### Material supplied
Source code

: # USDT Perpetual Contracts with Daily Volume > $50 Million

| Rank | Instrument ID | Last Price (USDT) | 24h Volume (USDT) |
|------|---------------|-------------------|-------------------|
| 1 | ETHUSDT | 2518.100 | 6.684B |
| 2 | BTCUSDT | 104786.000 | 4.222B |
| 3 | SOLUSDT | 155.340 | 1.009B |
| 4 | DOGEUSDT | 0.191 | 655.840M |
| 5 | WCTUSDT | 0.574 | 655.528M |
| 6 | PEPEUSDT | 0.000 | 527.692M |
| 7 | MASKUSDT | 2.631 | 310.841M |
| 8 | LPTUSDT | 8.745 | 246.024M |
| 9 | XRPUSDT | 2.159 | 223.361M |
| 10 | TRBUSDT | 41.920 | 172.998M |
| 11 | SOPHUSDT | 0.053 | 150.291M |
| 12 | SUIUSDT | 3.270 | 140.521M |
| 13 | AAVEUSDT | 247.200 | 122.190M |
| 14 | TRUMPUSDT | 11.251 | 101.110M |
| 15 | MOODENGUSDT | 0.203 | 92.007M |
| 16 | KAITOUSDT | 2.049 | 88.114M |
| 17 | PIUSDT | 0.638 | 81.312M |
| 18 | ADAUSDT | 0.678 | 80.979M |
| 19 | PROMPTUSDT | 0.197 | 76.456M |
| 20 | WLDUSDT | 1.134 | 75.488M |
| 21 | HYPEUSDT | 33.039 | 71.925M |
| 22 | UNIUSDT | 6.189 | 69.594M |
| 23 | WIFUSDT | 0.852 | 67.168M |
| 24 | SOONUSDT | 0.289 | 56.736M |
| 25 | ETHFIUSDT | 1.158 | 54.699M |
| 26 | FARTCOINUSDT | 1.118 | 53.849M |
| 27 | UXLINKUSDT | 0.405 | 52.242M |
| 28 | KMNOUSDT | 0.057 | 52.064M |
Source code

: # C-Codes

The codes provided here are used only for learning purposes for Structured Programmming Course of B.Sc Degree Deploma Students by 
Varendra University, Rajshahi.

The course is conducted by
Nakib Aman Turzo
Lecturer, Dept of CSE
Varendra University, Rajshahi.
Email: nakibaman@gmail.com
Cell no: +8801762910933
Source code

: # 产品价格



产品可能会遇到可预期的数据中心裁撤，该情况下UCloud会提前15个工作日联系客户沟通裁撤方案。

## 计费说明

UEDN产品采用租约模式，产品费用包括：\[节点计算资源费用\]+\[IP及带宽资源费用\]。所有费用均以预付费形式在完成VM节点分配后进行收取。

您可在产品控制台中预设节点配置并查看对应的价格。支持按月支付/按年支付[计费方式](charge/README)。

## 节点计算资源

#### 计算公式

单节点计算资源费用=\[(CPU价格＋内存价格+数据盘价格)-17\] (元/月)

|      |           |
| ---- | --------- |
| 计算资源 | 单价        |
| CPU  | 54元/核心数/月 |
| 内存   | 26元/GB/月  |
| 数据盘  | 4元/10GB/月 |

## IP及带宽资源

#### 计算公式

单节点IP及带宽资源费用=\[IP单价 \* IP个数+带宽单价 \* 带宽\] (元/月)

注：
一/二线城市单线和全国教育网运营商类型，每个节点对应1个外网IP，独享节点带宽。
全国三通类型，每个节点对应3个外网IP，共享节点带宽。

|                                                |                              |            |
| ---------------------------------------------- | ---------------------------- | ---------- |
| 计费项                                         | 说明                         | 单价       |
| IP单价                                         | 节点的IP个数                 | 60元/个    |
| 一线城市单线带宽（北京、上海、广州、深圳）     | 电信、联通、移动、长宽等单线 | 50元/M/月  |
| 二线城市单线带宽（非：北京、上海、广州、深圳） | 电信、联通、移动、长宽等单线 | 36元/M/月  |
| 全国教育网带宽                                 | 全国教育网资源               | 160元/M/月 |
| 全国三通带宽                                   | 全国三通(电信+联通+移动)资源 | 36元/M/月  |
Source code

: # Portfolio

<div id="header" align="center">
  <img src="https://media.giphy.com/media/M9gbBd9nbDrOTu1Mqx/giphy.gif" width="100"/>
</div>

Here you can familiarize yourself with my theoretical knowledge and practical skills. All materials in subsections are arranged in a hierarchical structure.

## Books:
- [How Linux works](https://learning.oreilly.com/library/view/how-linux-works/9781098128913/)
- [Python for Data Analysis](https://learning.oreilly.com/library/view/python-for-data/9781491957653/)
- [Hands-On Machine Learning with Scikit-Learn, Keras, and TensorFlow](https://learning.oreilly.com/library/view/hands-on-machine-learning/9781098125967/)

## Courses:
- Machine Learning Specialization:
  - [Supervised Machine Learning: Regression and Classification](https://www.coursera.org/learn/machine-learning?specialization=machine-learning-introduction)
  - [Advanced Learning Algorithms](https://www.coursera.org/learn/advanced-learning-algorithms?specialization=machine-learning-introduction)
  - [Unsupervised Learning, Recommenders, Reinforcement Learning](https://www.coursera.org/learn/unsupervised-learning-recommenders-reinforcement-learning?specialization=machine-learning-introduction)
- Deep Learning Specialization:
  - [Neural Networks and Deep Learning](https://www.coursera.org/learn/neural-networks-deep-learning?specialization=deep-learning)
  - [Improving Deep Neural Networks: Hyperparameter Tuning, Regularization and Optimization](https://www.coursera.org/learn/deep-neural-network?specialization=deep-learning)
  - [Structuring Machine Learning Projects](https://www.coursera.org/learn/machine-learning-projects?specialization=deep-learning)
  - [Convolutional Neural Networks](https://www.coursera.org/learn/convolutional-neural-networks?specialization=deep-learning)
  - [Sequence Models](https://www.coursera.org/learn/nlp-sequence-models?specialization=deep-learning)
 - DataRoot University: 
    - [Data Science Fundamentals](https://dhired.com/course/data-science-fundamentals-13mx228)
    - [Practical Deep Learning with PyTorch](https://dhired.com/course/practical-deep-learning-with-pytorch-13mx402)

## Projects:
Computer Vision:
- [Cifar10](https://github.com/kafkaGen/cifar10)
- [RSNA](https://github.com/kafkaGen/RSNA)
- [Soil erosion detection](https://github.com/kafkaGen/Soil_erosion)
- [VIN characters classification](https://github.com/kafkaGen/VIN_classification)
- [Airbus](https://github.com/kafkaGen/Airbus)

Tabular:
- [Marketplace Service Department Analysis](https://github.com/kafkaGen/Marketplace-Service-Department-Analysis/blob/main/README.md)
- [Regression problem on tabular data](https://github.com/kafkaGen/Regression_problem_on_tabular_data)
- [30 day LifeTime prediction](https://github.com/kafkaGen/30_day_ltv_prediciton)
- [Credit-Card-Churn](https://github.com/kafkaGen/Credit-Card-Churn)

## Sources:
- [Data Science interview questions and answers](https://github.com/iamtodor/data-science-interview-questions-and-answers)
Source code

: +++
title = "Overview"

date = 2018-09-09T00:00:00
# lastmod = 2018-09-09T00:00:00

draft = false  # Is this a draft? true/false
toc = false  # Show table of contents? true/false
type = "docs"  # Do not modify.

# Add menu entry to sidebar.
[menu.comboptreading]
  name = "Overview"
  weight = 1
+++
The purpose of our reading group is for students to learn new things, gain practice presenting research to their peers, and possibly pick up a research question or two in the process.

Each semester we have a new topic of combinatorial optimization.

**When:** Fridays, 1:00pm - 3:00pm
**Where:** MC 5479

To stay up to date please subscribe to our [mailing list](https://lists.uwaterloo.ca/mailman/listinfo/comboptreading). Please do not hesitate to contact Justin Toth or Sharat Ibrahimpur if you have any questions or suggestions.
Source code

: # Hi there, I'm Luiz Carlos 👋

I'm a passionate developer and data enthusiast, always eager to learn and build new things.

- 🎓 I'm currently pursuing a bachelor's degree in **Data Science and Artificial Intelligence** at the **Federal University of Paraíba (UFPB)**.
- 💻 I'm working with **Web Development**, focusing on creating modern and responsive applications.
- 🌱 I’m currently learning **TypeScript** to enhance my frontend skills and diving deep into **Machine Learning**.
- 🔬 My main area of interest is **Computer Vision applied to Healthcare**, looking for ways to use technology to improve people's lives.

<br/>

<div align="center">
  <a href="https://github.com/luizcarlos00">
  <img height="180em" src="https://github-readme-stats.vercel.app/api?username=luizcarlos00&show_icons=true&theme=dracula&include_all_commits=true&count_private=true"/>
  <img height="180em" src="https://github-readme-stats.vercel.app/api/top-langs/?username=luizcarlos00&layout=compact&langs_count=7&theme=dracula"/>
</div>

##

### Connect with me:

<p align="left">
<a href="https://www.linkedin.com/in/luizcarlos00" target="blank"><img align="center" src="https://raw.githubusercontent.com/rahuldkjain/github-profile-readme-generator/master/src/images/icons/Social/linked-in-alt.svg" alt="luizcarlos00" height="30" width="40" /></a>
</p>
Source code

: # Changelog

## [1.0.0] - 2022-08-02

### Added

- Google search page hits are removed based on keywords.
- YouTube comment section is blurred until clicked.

### Problem
What the task asks for is a word-for-word repeat of the lines above, from the first through the one containing "0.191 | 655.840M |".

### Reply
Source code

: # USDT Perpetual Contracts with Daily Volume > $50 Million

| Rank | Instrument ID | Last Price (USDT) | 24h Volume (USDT) |
|------|---------------|-------------------|-------------------|
| 1 | ETHUSDT | 2518.100 | 6.684B |
| 2 | BTCUSDT | 104786.000 | 4.222B |
| 3 | SOLUSDT | 155.340 | 1.009B |
| 4 | DOGEUSDT | 0.191 | 655.840M |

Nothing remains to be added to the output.